= Newcastle Connection =

UNIX software subsystem

The Newcastle Connection (or UNIX United) was a software subsystem from the early 1980s that could be added to each of a set of interconnected UNIX-like systems to build a distributed system. The latter would be functionally indistinguishable, at both user- and system-level, from a conventional UNIX system. It became a forerunner of Sun Microsystems' Network File System (NFS). The name derives from the research group at Newcastle University, under Brian Randell, which developed it.

The term "UNIX United" describes the scheme of combining the overall filesystems of the participating UNIX machines; "Newcastle Connection" describes the underlying communication layer which enables this. A UNIX United system constructed with the Newcastle Connection is functionally indistinguishable from a centralised UNIX system at the system-call level.

In essence, the concept of the "parent directory" was re-interpreted at the root of the filesystem, where it originally had no significant meaning, to mean "this directory is on a remote machine", similar to subsequent "Super-root (Unix)" usage.

==UNIX United==

As a reminder, a typical single UNIX directory tree might resemble:

- /
  - home
    - brian (current directory '.')
      - a
      - b

UNIX United acts as an extra level above the / root. If the example machine is named "unix1", an overall UNIX United scheme with an additional second machine, "unix2", would look like:

- /..
  - unix1
    - home
      - brian (the current directory '.')
        - a
        - b
  - unix2
    - home
      - brian
        - b
        - c

If we wish to copy file a from "unix1" to "unix2" to sit alongside files b and c, example equivalent commands might be:

- cp /home/brian/a /../unix2/home/brian/a
- cp a /../unix2/home/brian/a
- ( cd /../unix2/home/brian ; cp /../unix1/home/brian/a a )

==Internals==
It required no changes to the UNIX kernel. Rather, it ran in user-space, using a modified version of the C standard library of its day which was capable of recognising these new semantics. To a first approximation this was to recognise pathnames beginning with "/..". A match would divert such a reference through to the new software, which then used remote procedure calls to the remote machine. All other pathnames would simply go through to the local kernel as usual. (If the current working directory was itself remote, this needed to be taken into account.)
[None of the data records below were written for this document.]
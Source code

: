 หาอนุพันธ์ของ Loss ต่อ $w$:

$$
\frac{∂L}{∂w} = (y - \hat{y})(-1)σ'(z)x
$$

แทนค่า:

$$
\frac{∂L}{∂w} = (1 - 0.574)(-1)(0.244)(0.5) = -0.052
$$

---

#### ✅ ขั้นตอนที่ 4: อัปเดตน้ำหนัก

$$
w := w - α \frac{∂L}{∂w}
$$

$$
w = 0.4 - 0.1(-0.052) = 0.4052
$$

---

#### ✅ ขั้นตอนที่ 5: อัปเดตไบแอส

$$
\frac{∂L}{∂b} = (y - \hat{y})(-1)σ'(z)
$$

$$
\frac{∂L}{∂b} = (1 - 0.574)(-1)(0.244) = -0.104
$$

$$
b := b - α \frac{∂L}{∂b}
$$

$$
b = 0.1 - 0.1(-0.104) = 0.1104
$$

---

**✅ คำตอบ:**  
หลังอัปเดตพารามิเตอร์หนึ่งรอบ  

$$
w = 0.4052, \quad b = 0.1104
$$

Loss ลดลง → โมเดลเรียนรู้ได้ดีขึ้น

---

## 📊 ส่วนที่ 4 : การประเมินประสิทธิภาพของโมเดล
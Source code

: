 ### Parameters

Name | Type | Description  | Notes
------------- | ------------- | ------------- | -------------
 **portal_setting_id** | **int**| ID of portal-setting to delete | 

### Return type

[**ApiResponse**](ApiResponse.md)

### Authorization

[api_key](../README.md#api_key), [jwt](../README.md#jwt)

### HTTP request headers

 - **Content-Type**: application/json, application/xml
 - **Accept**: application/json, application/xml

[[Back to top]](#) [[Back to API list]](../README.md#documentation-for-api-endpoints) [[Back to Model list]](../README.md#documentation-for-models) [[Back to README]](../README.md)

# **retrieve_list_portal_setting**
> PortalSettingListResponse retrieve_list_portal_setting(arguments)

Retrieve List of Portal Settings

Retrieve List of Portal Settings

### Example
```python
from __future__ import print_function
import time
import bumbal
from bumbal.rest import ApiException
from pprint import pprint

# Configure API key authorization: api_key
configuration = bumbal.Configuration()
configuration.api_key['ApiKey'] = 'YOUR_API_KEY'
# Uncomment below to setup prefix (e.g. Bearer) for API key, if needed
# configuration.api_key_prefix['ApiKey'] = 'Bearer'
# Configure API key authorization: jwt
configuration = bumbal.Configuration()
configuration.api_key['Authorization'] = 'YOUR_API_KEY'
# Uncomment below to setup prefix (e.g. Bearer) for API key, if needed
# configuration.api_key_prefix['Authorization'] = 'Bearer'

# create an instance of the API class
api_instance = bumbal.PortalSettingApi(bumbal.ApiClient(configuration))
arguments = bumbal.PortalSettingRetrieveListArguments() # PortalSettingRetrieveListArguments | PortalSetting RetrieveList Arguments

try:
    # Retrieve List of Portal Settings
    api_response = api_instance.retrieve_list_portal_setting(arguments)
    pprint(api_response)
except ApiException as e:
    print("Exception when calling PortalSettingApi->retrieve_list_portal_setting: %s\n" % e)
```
It did, however, require that all software intended to use it, including shells, the "cp" command, etc. needed to be re-linked with this new library.

Continuing one of the previous examples, the "cp" command attempts, as expected, to open the two files:

- open("a", ...)
- open("/../unix2/home/brian/a", ...)

Assuming the command has been relinked with the revised C-library, the first open() happens as normal on the local system. The second, however, is diverted into the "Newcastle Connection" software because of the filename's leading "/..".

==Portability==
The original implementation at Newcastle was for UNIX V7 on a set of PDP-11 computers connected by a Cambridge Ring network. Subsequent implementations added support for other versions of UNIX (including BSD 4.2 and System V), network technologies, protocols and hardware architecture (VAX, Motorola 68000).